38 A. 297 (N.J.Super.Ch. 1897)

56 N.J.Eq. 102

OLIVER M. ARKENBURGH, executor of Robert H. Arkenburgh,

v.

THE LAKESIDE RESIDENCE ASSOCIATION and ELIZA J. ARKENBURGH

Court of Chancery of New Jersey

September 9, 1897

Decided October, 1897.

Page 298

On bill to foreclose. Heard on pleadings and proofs.

The bill is in the ordinary form to foreclose a mortgage made by one Dunn to the complainant, Oliver M. Arkenburgh, and the defendant Eliza J. Arkenburgh, as executor and executrix of the last will of Robert H. Arkenburgh, deceased. The mortgage, with the accompanying bond, was given to secure part of the consideration money of a conveyance by the executor and executrix to Dunn, the mortgagor, of land of which the testator died seized, the conveyance being made by virtue of power for that purpose found in his will.

The allegation and proof are that the defendant Eliza J. Arkenburgh refused to join with the complainant in the suit for foreclosure.

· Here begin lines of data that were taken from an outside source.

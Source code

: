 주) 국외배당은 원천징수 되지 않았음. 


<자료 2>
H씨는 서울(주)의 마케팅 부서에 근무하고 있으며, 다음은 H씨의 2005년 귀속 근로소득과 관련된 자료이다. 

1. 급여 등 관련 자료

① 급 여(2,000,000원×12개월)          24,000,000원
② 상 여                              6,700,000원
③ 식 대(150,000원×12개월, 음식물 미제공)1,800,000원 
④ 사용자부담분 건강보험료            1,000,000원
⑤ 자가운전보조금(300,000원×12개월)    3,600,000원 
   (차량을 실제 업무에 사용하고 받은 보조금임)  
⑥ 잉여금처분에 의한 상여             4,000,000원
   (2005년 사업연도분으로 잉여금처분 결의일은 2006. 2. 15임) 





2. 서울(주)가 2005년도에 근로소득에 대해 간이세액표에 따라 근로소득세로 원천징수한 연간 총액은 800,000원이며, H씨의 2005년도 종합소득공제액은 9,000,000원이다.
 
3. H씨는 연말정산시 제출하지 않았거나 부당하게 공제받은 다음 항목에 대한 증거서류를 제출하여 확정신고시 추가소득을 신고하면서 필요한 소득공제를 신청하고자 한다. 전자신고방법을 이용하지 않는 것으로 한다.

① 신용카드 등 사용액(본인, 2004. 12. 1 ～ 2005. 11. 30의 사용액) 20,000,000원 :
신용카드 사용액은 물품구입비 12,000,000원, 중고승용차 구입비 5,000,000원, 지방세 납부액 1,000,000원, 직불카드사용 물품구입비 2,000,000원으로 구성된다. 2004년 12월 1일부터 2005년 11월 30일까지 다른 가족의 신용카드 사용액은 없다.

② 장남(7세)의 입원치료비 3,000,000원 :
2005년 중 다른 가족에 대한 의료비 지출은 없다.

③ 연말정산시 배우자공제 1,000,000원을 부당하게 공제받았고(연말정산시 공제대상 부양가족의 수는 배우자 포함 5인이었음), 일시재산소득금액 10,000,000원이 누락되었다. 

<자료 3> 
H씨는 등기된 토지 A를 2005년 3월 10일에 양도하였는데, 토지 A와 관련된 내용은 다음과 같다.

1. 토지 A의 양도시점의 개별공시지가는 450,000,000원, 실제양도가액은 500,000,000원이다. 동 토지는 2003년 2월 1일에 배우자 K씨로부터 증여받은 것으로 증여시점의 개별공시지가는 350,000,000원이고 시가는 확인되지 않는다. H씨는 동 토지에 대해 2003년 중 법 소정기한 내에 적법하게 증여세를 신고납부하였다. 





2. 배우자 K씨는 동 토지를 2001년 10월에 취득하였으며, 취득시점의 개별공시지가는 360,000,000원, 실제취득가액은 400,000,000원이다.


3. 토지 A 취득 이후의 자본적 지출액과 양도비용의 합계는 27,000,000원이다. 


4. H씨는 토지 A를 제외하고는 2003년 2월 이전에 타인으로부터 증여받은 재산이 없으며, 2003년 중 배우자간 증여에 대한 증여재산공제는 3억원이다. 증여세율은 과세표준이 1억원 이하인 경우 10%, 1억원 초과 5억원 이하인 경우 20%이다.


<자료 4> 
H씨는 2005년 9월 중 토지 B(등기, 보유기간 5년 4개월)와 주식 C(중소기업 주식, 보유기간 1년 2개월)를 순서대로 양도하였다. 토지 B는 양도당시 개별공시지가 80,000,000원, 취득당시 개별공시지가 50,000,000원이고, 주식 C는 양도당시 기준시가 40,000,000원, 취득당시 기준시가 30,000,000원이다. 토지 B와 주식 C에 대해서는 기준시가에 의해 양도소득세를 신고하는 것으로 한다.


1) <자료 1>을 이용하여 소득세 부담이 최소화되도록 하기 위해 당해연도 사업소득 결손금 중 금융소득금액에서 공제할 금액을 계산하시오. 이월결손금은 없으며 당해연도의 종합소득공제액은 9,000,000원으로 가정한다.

Besides the ordinary prayer to foreclose, there is a prayer to reform the mortgage, which was drawn by a New York conveyancer and was made to the two executors and "their successors and assigns." The prayer for reformation is that it may be declared to be payable to their heirs and assigns. The proof is clear on this subject, and no question is made but that it should be so reformed.

The defence to the action is that the amount secured by the mortgage was not, by its terms, due when the bill was filed, to wit, February 25th, 1897.

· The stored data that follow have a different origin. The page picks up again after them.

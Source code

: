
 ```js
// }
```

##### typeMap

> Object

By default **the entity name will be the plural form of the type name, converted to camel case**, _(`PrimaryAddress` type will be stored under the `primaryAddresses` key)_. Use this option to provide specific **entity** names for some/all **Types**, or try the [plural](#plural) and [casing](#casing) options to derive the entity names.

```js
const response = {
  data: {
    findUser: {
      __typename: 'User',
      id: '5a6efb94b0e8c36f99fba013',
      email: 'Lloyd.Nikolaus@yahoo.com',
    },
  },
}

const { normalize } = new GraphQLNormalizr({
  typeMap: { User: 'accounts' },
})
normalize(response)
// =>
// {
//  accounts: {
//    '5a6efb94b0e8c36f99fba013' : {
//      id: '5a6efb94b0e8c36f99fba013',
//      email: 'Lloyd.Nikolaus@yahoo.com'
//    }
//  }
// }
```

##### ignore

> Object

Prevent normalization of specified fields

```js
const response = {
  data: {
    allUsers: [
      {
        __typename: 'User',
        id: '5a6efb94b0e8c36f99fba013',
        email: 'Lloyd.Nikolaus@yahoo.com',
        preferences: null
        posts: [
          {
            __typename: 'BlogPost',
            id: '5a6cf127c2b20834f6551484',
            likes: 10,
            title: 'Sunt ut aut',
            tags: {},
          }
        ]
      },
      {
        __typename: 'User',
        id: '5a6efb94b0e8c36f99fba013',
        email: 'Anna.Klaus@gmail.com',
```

The mortgage was dated the 16th of July, 1894, to secure the sum of $ 22,500, with interest at five per cent., payable semiannually, on the 16th day of January and July in each year, with installments on account of the principal as follows: $ 2,500 in one year, $ 2,500 in two years, $ 2,500 in three years, $ 2,500 in four years and $ 12,500 in five years from the date of the bond. The mortgage contains a clause to the effect that

"should any default be made in the payment of the said interest or said principal sum, or of any part thereof, on any day whereon the same is made payable, as above expressed, or should any tax, assessment, water rent or other municipal or governmental rate, charge, imposition or lien be hereafter imposed or acquired upon the premises described in this mortgage, and become due and payable, and should the said interest or said principal sum or any part thereof remain unpaid and in arrear for the space of thirty days, or said tax, assessment, water rent or other municipal or governmental rate, charge, imposition or lien, or any or either of them, remain unpaid and in arrear for the space of ninety days, then and from thenceforth, that is to say, after the lapse or expiration of the said periods, as the case may be, the aforesaid principal sum of $ 22,500 shall become due."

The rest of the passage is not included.